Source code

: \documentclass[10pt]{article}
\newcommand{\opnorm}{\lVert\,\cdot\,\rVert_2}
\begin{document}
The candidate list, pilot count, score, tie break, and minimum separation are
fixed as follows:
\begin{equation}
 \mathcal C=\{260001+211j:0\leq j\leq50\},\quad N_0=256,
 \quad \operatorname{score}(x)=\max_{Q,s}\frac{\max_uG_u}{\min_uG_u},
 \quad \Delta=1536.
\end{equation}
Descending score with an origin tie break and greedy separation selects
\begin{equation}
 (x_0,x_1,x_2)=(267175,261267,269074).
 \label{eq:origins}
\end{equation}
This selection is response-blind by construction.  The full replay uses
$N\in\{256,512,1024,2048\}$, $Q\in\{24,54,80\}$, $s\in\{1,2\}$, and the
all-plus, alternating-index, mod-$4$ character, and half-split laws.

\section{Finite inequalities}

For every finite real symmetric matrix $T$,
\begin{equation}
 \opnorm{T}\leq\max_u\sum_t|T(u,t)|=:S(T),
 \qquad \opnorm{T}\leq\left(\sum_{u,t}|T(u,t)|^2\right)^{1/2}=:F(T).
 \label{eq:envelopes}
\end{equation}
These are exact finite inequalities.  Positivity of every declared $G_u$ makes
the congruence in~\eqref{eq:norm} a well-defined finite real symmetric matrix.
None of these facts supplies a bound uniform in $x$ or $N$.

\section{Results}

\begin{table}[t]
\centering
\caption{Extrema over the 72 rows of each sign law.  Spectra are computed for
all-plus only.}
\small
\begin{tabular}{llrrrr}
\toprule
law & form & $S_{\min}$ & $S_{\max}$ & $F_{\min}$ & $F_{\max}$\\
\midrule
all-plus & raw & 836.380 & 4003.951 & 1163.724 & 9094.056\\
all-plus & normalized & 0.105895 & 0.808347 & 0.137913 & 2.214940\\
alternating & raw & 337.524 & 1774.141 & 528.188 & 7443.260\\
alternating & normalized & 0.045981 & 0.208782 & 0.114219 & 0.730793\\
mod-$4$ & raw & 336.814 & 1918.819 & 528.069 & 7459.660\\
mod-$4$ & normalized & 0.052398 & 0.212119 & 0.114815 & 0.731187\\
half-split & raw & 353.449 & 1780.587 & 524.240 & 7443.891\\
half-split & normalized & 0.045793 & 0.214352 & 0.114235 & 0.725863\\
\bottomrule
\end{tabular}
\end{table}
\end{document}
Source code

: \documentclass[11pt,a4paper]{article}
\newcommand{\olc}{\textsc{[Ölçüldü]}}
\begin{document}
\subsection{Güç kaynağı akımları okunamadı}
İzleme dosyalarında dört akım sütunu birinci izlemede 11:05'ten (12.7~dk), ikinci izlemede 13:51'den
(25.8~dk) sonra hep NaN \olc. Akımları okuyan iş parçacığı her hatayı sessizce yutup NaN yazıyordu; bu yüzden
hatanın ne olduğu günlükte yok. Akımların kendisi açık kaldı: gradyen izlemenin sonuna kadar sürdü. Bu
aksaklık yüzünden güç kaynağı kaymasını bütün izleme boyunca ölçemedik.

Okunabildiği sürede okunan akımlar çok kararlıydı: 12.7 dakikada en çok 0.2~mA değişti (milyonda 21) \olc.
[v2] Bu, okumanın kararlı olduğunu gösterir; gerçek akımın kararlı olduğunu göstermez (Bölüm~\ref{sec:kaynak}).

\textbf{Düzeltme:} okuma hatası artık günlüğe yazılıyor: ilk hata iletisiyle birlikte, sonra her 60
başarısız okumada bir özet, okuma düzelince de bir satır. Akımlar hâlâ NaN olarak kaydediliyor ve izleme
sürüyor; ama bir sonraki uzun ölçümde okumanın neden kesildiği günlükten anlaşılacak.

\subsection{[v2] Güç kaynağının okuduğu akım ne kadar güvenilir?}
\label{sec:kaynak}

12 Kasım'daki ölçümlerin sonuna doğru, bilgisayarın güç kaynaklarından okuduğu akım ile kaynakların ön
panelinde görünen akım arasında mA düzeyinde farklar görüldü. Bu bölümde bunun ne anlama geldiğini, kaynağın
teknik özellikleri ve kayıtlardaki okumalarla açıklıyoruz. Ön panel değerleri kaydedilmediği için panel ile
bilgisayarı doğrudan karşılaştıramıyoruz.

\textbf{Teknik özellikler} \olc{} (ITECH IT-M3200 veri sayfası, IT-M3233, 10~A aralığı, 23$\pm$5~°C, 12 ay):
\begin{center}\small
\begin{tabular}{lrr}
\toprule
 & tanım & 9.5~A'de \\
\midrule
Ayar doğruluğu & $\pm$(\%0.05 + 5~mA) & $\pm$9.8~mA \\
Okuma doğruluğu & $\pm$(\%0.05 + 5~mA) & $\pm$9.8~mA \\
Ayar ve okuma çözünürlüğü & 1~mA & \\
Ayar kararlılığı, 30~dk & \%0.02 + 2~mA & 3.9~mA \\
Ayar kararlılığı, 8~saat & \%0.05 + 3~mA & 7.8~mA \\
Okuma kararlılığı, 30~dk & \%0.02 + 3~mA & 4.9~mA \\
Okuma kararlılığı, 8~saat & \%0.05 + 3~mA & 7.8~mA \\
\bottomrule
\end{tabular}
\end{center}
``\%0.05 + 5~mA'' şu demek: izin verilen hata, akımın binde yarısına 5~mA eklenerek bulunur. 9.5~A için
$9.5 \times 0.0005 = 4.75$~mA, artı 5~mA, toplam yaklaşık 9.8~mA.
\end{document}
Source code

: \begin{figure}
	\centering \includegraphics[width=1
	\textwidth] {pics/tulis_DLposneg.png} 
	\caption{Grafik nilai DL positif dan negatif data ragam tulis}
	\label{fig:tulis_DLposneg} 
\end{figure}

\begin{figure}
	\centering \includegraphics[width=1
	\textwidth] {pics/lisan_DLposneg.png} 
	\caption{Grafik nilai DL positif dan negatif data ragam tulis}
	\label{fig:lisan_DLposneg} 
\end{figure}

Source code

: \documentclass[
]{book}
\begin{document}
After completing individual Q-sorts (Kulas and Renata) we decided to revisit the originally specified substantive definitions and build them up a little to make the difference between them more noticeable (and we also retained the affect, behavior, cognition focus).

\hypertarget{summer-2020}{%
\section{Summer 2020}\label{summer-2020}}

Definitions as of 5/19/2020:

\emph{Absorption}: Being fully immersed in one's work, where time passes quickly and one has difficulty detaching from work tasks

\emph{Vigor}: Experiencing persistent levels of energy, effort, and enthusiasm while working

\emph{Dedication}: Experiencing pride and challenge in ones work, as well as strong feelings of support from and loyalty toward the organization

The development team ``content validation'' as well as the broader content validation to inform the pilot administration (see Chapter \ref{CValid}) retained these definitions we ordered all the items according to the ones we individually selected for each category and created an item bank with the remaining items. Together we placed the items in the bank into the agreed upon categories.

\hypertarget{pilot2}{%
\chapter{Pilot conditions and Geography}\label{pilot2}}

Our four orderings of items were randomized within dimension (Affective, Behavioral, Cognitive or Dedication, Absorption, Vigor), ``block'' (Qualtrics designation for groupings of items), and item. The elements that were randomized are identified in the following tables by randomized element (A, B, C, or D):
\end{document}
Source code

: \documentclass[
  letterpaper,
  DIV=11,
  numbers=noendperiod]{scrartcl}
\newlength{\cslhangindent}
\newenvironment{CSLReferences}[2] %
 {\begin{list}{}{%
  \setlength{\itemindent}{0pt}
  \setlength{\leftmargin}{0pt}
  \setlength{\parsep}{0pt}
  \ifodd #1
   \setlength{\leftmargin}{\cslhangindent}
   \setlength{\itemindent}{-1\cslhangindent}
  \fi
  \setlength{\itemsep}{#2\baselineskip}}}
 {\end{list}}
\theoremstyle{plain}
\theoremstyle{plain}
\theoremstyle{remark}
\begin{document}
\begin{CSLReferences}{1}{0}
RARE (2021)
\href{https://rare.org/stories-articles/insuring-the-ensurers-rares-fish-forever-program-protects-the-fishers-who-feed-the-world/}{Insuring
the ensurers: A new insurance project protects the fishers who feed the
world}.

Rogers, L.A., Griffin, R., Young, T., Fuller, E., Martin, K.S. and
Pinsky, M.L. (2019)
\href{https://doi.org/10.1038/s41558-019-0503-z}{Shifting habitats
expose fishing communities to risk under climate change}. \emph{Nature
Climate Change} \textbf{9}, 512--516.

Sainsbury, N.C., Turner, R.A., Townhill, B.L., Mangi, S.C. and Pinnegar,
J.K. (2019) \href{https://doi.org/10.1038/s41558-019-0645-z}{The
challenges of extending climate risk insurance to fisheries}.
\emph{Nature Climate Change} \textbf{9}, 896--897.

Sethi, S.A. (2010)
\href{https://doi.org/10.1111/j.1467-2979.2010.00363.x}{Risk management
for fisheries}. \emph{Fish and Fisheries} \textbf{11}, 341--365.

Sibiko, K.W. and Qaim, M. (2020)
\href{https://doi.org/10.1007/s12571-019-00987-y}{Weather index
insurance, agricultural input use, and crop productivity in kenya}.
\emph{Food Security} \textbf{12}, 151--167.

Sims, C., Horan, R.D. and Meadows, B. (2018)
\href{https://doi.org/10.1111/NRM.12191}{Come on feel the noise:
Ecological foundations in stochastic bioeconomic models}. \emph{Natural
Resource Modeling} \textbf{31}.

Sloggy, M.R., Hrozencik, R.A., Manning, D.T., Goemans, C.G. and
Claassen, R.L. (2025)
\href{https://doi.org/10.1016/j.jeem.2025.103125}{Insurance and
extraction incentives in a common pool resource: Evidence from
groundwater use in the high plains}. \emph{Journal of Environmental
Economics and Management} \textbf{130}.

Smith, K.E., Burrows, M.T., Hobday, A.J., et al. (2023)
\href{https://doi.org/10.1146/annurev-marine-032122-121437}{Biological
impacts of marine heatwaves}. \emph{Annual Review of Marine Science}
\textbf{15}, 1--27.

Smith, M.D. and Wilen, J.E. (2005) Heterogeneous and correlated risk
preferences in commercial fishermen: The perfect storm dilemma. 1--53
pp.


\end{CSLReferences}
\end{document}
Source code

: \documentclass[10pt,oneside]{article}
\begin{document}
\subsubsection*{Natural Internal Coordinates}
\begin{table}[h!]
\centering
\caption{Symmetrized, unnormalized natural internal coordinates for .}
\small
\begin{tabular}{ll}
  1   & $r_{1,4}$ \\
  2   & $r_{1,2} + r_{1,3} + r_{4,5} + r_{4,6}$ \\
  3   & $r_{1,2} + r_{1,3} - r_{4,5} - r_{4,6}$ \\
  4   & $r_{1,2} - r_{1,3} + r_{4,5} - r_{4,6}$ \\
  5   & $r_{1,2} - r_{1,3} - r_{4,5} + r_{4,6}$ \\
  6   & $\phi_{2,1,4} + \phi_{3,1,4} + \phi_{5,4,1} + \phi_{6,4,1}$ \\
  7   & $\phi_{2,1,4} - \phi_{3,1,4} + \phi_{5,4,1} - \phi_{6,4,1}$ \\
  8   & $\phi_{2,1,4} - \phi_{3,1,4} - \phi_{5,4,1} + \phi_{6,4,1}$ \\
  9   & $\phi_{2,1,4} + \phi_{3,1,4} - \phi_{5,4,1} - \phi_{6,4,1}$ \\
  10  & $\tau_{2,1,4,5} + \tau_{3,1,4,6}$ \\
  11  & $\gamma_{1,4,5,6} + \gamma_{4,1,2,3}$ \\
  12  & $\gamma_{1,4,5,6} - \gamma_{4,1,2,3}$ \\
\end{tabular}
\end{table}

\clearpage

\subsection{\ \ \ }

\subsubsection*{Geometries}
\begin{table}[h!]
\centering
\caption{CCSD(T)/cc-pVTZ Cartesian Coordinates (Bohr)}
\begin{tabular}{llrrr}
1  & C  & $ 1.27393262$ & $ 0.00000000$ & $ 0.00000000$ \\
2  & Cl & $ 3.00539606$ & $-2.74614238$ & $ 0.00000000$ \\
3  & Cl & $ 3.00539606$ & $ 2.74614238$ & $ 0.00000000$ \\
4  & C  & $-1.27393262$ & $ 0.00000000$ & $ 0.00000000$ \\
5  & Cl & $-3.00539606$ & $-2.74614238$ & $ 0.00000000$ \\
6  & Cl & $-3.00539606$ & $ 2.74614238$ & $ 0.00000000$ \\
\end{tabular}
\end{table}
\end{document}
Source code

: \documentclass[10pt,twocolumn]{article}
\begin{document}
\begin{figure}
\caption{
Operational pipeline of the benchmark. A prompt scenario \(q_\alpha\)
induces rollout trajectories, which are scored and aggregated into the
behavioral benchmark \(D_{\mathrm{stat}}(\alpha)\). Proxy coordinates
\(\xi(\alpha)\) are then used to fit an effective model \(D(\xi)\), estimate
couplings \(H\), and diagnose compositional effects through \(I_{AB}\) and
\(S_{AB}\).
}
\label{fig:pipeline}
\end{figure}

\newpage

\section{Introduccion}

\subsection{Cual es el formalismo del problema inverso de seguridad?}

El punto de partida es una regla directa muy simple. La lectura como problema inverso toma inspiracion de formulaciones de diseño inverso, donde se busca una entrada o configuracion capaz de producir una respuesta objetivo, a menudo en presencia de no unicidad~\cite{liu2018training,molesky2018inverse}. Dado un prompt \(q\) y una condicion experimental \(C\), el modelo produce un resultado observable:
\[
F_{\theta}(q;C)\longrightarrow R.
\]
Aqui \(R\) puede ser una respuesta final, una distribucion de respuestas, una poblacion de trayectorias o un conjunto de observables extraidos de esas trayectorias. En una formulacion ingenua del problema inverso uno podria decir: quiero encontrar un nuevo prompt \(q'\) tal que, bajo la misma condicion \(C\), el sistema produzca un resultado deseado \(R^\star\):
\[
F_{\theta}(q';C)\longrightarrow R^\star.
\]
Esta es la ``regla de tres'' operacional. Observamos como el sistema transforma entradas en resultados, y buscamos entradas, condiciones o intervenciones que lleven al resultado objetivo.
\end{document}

************

→ **WHAT TO DO**: Wherever the word "kadar" turns up in the material, copy the whole line.

→ **ANSWER TO THIS PROBLEM**:
hatanın ne olduğu günlükte yok. Akımların kendisi açık kaldı: gradyen izlemenin sonuna kadar sürdü. Bu
\subsection{[v2] Güç kaynağının okuduğu akım ne kadar güvenilir?}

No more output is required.